Go through the records and count every line that holds "author". Only the number belongs in the reply.

━━━━━━━━

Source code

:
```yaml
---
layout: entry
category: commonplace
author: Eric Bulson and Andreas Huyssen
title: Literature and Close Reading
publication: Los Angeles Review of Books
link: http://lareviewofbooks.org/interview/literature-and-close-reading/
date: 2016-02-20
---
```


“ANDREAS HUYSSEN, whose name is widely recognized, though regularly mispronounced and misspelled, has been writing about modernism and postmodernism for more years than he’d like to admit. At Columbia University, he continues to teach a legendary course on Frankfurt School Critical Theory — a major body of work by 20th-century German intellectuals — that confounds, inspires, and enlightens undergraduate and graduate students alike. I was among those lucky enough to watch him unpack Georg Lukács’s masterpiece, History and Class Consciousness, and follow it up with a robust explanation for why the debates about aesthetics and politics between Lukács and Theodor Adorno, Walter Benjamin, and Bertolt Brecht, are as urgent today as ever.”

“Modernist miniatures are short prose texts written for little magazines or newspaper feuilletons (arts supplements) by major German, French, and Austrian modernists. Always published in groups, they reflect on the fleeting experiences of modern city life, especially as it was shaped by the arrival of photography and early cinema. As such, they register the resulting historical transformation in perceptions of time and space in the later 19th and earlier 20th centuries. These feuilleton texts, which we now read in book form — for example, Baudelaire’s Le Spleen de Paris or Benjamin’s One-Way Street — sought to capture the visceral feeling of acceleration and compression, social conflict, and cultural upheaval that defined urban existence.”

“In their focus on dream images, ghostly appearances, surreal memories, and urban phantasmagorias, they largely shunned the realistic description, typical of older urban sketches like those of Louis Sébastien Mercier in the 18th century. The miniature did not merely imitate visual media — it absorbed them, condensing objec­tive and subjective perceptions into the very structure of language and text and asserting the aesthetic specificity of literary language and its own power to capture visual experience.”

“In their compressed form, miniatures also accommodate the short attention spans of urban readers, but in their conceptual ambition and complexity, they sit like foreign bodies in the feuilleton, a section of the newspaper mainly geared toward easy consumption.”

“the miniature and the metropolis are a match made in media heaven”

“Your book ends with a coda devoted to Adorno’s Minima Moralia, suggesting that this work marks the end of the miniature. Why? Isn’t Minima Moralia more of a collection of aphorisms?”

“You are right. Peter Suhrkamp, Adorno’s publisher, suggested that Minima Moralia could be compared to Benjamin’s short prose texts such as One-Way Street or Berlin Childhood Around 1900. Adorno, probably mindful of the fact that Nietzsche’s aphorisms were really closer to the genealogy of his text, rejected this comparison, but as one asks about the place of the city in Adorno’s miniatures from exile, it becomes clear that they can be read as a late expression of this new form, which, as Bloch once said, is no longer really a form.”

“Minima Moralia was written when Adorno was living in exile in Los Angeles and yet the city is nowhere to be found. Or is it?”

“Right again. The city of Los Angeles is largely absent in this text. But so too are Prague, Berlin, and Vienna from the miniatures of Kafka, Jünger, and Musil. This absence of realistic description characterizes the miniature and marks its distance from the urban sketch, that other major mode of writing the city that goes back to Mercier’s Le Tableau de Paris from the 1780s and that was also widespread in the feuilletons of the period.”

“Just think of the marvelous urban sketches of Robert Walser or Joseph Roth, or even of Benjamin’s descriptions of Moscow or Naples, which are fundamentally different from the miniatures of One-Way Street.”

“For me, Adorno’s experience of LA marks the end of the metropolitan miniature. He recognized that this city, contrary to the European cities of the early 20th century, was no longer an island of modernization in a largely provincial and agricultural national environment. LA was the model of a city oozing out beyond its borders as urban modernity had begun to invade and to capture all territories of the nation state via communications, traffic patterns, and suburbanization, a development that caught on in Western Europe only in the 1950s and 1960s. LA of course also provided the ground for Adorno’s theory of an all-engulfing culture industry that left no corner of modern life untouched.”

━━━━━━━━

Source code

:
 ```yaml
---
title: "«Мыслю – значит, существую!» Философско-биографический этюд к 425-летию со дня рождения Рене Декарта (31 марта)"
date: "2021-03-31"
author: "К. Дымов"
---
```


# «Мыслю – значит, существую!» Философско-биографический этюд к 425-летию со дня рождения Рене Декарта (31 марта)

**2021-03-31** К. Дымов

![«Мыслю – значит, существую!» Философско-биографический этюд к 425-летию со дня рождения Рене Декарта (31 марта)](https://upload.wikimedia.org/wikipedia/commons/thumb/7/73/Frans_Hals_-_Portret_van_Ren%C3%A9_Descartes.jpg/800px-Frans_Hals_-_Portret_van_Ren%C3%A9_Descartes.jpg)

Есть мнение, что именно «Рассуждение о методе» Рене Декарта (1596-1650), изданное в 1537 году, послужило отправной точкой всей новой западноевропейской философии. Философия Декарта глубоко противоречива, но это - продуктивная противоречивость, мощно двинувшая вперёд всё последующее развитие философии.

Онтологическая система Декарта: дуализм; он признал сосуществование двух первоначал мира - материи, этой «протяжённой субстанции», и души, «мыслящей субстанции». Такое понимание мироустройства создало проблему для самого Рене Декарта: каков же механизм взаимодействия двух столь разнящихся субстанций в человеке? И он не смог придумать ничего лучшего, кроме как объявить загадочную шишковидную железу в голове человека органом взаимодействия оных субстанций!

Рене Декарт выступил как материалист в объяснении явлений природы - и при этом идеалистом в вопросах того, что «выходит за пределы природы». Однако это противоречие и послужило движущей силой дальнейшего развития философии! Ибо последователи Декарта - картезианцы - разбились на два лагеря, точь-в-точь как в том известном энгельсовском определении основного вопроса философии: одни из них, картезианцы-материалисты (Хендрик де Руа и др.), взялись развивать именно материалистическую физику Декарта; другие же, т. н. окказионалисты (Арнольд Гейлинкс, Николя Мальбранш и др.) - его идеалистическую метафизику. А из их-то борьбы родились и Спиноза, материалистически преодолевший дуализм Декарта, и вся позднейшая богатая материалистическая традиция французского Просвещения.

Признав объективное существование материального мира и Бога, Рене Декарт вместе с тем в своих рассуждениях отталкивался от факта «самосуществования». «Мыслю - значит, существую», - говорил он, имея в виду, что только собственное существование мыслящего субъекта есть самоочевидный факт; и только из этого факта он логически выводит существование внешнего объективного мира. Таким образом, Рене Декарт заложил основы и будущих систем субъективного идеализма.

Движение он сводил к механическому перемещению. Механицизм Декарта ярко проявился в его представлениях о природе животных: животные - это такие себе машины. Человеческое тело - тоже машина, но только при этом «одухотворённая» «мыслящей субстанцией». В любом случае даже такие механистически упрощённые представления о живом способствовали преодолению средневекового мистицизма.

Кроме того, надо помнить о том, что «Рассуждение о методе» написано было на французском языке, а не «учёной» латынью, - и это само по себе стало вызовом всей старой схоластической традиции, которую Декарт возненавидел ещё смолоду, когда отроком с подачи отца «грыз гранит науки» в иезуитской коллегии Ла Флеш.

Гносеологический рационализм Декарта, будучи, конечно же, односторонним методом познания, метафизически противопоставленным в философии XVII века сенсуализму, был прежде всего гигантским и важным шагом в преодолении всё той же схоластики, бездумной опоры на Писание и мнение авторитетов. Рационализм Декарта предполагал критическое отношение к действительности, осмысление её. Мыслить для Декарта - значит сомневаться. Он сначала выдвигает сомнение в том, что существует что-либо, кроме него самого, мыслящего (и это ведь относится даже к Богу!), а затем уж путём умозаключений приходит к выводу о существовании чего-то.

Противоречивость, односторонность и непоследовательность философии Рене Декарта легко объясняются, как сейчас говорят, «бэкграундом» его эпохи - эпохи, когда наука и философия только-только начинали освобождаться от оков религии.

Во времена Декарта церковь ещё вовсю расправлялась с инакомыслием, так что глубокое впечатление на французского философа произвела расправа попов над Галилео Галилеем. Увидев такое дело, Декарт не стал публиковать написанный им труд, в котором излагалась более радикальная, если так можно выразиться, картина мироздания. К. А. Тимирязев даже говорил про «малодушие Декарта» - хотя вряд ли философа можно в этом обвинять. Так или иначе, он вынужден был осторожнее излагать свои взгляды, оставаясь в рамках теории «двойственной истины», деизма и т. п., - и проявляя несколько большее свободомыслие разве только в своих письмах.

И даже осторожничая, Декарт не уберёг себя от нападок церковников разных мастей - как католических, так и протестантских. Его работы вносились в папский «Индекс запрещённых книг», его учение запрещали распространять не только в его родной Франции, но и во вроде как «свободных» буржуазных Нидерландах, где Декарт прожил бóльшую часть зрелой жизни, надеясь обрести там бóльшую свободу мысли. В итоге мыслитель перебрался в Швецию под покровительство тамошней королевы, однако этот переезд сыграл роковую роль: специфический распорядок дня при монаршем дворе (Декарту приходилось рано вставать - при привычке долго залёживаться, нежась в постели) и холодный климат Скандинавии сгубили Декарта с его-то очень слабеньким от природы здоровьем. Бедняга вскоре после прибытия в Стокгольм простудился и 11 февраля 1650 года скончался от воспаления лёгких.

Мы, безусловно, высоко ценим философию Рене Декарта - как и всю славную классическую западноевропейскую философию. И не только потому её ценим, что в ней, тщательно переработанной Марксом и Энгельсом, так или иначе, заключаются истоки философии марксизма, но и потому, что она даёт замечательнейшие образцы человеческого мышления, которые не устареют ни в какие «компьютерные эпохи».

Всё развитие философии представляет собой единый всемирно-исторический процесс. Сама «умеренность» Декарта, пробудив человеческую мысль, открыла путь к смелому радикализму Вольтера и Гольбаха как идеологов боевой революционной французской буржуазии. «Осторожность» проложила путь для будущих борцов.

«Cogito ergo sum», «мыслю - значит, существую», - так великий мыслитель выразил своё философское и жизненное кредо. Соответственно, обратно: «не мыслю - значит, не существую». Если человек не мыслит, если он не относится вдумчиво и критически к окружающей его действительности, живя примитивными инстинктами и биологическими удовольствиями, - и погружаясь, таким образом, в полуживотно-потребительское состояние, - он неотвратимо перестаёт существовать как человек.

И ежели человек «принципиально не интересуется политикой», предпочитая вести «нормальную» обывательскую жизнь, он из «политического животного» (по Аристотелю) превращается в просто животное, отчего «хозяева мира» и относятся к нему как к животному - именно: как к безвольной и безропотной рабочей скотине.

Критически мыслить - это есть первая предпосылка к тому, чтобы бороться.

━━━━━━━━

Answer below:
2